■ **Goal of the exercise**:
Scan the entries below for the word "begin". Copy out every line in which it occurs.

[Source texts of formatted documents]
"""

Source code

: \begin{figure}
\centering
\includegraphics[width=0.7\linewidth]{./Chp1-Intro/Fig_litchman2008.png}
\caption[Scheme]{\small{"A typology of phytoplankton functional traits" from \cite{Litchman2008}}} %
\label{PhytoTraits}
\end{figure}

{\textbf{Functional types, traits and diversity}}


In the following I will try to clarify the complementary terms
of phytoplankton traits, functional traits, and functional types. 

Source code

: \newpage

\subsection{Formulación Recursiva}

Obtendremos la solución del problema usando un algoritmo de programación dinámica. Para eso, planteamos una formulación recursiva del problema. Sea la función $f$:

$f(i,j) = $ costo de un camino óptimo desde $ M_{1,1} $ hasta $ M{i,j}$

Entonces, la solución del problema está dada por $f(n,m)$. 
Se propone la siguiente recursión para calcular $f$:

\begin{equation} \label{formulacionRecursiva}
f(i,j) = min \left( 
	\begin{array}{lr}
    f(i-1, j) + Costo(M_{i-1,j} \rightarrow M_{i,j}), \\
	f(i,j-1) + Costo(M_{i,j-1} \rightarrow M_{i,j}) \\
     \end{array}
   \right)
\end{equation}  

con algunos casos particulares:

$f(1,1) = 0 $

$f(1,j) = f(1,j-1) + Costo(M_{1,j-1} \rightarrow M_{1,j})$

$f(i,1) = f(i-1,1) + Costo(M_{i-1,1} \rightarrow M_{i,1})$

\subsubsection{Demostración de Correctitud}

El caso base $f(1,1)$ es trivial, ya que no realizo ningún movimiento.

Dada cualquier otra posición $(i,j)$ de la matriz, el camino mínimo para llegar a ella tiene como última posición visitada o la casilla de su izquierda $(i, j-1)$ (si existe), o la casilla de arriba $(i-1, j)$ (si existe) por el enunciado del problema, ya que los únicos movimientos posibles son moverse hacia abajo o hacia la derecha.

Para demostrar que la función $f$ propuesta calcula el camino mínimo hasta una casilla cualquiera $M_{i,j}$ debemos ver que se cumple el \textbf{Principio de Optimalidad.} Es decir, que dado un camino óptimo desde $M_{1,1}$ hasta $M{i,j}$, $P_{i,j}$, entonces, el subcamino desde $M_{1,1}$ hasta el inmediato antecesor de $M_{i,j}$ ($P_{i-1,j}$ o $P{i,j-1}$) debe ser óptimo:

"""

■ **Solved problem**:
: \begin{figure}
\begin{equation} \label{formulacionRecursiva}
	\begin{array}{lr}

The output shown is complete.